Nunca olvidaré los momentos posteriores. Lo primero que hicimos, una vez llegadas al hospital, fue vestirnos como astronautas para poder ingresar a verla. No la veíamos hace un año por la pandemia, y verla así, llena de cables y con los labios hinchados, nos destrozó el corazón. No pude parar de llorar, pero al mirar el monitor, vi que su corazón seguía latiendo. Hasta último minuto pensé que podía sobrevivir. Mi mamá le decía ‘no te vayas, quédate con nosotras’. Yo le tomé la mano y le dije que haríamos todo lo posible por salvarla. Y así fue, durante esos días me moví como nunca para facilitar el proceso de postulación a candidata para la oxigenación por membrana extracorpórea (ECMO, por sus siglas en inglés), pero aun así, no había mucho más que hacer. A esas alturas, y por más que nos doliera asumirlo, lo mejor era despedirse.

En el fondo lo sabíamos, pero nos aferramos a la posibilidad de un milagro. Esa última noche le toqué la espalda y a través de los guantes sentí su transpiración. Tenía fiebre y no había nada que pudiéramos hacer. Yo caí al suelo y el dolor y la impotencia me atravesaron los huesos.

Han pasado seis meses desde su muerte y la extraño todos los días. El lazo con la hermana es un lazo inquebrantable; de esos que realmente forjan y marcan la vida. Ella era mi mejor amiga, cantábamos juntas, carreteabamos juntas, y me cuidó desde el día uno. Fue ella, de hecho, la que le dijo a mis papás, cuando tenía casi seis años, que quería una hermana chica.

Fue ella también, junto a mi mamá, la que me crió luego de que mis papás se separaran.
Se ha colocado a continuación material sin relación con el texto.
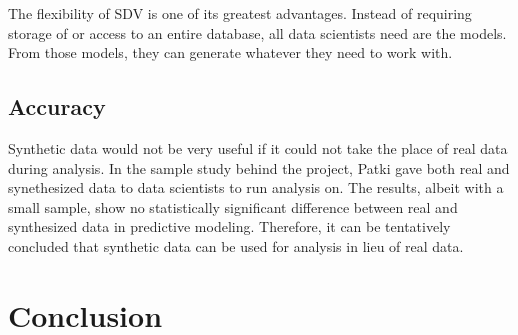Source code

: 
The flexibility of SDV is one of its greatest advantages. Instead of requiring storage of or access to an entire database, all data scientists need are the models. From those models, they can generate whatever they need to work with.

\subsection{Accuracy}

Synthetic data would not be very useful if it could not take the place of real data during analysis. In the sample study behind the project, Patki gave both real and synethesized data to data scientists to run analysis on. The results, albeit with a small sample, show no statistically significant difference between real and synthesized data in predictive modeling. Therefore, it can be tentatively concluded that synthetic data can be used for analysis in lieu of real data. \cite{}


\section{Conclusion}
Y con los años se volvió mi pilar; fue mi fuerza, mi inspiración, mi confidente y mi consejera. Me ayudaba a hacer las tareas, a escoger la ropa, le preguntaba cada vez que tenía que tomar una decisión y no pasaba un día que no habláramos por video llamada.
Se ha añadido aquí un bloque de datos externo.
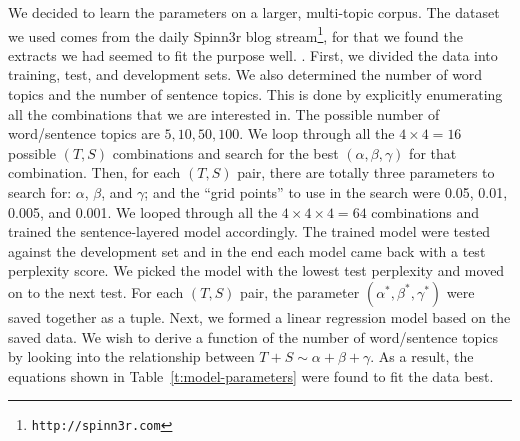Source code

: We decided to learn the parameters on a larger, multi-topic corpus.  The
dataset we used comes from the daily Spinn3r blog stream\footnote{\tt http://spinn3r.com}, for that we found the
extracts we had seemed to fit the purpose well.  .  First, we divided the data into training, test, and development
sets.  We also determined the number of word topics and the number of sentence
topics.  This is done by explicitly enumerating all the combinations that we
are interested in.  The possible number of word/sentence topics are ${5, 10,
50, 100}$.   We loop through all the $4 \times 4 = 16$ possible $(T,S)$
combinations and search for the best $(\alpha, \beta, \gamma)$ for that
combination.  Then, for each $(T, S)$ pair, there are totally three parameters
to search for: $\alpha$, $\beta$, and $\gamma$; and the ``grid points'' to use
in the search were 0.05, 0.01, 0.005, and 0.001.  We looped through all the $4
\times 4 \times 4 = 64$ combinations and trained the sentence-layered model
accordingly.  The trained model were tested against the development set and in
the end each model came back with a test perplexity score.  We picked the
model with the lowest test perplexity and moved on to the next test.  For each
$(T, S)$ pair, the parameter $(\alpha^*, \beta^*, \gamma^*)$ were saved
together as a tuple.  Next, we formed a linear regression model based on the
saved data.  We wish to derive a function of the number of word/sentence topics
by looking into the relationship between $T + S \sim \alpha + \beta + \gamma$.
As a result, the equations shown in Table~\ref{t:model-parameters} were found
to fit the data best.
Pensando en retrospectiva, me doy cuenta que nos faltó mucho por vivir, pero que aunque no esté, la siento presente. Ella me sigue acompañando, porque el amor que siento por ella, y que se manifiesta en todos los que la amaron, es más fuerte y trasciende los límites de lo mundano. Nunca he sentido un dolor tan grande, pero también nunca me había sentido tan profundamente agradecida por haber tenido la oportunidad de compartir con ella estos 28 años”.

Macarena Barriga (28) es periodista.